Plain-text document sources
_ _ _ _ _ _ _
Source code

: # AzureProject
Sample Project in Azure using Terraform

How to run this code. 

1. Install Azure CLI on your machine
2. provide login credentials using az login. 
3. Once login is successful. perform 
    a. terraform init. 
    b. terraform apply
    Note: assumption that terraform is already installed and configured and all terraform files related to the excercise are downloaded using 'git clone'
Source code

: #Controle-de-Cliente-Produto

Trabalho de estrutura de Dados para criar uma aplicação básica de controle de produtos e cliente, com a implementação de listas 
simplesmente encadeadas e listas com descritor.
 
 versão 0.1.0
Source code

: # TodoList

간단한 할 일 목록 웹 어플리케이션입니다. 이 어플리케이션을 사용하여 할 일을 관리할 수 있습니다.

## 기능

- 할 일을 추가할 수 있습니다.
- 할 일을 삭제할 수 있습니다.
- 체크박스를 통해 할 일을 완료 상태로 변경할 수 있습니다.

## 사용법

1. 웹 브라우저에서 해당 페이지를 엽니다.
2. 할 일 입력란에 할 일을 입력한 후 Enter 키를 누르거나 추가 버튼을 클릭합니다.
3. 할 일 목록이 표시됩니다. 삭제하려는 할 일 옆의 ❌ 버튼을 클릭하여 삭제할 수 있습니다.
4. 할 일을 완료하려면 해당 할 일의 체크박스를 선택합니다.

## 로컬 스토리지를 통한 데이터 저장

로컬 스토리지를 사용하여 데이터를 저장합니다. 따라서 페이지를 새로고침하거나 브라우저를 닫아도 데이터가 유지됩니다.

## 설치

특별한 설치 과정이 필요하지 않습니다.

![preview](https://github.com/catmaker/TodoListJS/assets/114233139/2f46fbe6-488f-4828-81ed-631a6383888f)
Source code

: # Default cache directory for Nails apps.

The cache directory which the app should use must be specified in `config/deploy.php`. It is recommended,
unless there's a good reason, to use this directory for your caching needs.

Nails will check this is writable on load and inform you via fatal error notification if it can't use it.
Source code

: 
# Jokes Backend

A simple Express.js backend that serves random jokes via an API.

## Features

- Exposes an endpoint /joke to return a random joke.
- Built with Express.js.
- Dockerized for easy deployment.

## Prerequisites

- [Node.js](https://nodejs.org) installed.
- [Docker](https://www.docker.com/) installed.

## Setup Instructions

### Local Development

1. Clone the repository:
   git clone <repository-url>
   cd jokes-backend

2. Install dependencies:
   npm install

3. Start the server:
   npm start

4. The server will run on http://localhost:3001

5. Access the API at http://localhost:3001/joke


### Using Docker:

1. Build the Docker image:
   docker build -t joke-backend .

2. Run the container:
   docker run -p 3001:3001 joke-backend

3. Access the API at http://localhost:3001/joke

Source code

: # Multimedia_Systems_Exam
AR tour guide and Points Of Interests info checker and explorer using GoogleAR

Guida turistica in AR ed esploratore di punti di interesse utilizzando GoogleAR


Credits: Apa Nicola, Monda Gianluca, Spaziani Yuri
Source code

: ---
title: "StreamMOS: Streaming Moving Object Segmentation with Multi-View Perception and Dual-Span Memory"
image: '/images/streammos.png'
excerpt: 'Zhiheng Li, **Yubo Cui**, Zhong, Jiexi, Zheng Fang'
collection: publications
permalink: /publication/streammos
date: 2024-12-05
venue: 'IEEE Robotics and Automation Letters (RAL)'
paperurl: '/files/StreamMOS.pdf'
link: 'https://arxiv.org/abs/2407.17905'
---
_ _ _ _ _ _ _
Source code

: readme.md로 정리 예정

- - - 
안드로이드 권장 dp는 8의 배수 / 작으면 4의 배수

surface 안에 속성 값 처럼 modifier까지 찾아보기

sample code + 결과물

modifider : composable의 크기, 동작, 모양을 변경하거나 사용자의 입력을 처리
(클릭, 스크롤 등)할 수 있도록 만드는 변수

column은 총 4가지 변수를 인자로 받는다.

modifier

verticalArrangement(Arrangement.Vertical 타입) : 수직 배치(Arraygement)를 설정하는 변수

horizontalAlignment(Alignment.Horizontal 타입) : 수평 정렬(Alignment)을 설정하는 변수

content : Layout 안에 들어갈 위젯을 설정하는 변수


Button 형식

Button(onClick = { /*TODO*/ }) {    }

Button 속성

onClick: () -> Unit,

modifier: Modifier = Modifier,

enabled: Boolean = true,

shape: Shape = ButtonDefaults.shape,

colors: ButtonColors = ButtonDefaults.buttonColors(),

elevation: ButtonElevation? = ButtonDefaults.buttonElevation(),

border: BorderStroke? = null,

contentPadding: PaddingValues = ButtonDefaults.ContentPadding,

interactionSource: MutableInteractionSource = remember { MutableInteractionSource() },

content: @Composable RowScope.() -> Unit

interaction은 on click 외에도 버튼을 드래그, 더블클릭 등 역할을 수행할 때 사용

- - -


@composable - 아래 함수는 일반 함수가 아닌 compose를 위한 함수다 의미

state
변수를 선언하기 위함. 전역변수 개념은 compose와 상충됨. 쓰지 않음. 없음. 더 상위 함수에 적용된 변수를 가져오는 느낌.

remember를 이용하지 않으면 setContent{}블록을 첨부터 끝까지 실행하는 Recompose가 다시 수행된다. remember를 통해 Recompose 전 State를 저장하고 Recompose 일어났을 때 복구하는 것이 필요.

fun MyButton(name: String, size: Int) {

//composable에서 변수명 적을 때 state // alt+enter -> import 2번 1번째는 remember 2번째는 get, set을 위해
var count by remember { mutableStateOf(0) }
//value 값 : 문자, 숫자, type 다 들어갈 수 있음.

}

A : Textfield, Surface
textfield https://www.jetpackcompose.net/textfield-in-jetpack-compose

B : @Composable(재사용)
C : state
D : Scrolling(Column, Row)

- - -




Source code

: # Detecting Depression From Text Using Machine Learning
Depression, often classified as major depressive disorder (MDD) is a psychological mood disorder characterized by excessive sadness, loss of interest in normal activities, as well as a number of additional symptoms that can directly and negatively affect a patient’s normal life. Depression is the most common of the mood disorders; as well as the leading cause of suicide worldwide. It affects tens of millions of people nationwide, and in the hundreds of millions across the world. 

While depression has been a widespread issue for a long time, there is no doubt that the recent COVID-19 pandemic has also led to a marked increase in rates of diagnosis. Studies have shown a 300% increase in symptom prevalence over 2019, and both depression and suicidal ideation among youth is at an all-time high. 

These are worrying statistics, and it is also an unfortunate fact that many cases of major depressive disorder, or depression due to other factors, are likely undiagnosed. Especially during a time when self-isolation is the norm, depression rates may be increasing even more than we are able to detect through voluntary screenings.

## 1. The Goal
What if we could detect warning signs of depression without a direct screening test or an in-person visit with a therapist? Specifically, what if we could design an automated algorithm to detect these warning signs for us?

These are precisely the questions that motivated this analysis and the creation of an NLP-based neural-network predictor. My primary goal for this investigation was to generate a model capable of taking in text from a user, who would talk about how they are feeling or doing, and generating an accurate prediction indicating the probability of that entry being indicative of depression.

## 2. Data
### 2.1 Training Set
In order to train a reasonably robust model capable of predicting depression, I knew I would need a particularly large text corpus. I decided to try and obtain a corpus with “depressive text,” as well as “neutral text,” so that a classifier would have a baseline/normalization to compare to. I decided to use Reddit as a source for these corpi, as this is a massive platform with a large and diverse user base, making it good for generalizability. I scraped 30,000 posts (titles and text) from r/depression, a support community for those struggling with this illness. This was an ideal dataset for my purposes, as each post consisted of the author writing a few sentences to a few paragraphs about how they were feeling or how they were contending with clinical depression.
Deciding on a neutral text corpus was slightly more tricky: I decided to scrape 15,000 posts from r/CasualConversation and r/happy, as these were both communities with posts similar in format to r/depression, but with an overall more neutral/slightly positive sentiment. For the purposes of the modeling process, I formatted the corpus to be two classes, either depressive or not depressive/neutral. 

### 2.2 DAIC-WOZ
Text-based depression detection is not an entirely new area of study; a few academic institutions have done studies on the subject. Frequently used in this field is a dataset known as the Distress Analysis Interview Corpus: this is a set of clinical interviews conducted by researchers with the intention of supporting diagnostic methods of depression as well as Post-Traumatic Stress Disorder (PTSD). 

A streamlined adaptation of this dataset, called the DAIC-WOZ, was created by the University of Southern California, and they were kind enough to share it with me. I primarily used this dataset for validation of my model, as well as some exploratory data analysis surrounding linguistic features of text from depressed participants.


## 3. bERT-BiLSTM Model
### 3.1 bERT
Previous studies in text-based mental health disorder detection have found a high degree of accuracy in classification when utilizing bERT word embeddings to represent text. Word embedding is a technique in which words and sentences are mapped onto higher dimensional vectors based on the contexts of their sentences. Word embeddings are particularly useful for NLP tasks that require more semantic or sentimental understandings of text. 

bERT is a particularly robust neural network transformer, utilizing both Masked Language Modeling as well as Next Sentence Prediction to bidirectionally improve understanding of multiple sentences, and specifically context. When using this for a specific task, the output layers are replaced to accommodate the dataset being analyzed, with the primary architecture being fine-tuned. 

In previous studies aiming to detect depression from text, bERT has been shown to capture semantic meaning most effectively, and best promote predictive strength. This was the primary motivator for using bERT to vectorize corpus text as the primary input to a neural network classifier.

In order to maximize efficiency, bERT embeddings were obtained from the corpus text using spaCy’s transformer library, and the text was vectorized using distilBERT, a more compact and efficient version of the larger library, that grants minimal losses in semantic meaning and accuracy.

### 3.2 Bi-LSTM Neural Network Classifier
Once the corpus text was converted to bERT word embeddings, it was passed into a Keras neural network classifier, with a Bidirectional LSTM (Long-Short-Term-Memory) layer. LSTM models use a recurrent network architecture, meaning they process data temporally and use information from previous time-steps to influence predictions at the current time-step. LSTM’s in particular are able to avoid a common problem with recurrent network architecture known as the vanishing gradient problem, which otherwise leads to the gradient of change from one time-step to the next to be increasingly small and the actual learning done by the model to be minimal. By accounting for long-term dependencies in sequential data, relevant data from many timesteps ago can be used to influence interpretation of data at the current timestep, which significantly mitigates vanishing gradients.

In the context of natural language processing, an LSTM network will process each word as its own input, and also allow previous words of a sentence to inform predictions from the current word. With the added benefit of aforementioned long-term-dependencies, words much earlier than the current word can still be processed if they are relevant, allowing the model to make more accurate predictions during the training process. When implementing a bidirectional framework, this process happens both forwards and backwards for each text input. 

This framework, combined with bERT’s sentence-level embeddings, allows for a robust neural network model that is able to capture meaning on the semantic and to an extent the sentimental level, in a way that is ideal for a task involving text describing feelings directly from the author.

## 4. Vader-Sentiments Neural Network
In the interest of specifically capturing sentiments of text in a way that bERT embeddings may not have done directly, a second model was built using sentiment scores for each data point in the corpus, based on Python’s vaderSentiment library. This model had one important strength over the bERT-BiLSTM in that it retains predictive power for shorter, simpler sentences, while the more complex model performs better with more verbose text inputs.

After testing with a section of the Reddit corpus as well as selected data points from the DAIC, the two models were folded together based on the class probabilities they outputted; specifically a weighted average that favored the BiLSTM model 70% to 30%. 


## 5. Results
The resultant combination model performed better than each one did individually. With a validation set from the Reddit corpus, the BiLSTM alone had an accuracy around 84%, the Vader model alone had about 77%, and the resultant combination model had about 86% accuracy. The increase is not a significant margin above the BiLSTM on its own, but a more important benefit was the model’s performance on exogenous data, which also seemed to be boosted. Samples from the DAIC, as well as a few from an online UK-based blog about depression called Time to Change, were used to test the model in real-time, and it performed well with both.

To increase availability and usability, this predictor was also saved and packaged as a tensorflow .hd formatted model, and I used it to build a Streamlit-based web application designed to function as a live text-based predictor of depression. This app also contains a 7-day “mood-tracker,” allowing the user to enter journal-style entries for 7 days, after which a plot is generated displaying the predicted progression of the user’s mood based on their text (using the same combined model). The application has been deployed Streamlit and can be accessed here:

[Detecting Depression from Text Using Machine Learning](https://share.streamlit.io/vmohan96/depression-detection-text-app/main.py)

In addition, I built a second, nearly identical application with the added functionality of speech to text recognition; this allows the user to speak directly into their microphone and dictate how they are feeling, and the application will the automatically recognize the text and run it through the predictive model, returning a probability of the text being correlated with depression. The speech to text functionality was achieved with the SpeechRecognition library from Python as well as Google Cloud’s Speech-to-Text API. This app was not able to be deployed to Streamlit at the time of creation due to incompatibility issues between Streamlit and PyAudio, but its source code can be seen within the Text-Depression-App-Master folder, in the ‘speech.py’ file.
_ _ _ _ _ _ _
> **TASK BRIEF**
Return, word for word, the lines of the data above from the line with "- 체크박스를 통해 할 일을 완료 상태로 변경할 수 있습니다." through the line with "for Nails apps.", inclusive.

> **RESPONSE FOR THIS EXERCISE**
- 체크박스를 통해 할 일을 완료 상태로 변경할 수 있습니다.

## 사용법

1. 웹 브라우저에서 해당 페이지를 엽니다.
2. 할 일 입력란에 할 일을 입력한 후 Enter 키를 누르거나 추가 버튼을 클릭합니다.
3. 할 일 목록이 표시됩니다. 삭제하려는 할 일 옆의 ❌ 버튼을 클릭하여 삭제할 수 있습니다.
4. 할 일을 완료하려면 해당 할 일의 체크박스를 선택합니다.

## 로컬 스토리지를 통한 데이터 저장

로컬 스토리지를 사용하여 데이터를 저장합니다. 따라서 페이지를 새로고침하거나 브라우저를 닫아도 데이터가 유지됩니다.

## 설치

특별한 설치 과정이 필요하지 않습니다.

![preview](https://github.com/catmaker/TodoListJS/assets/114233139/2f46fbe6-488f-4828-81ed-631a6383888f)
Source code

: # Default cache directory for Nails apps.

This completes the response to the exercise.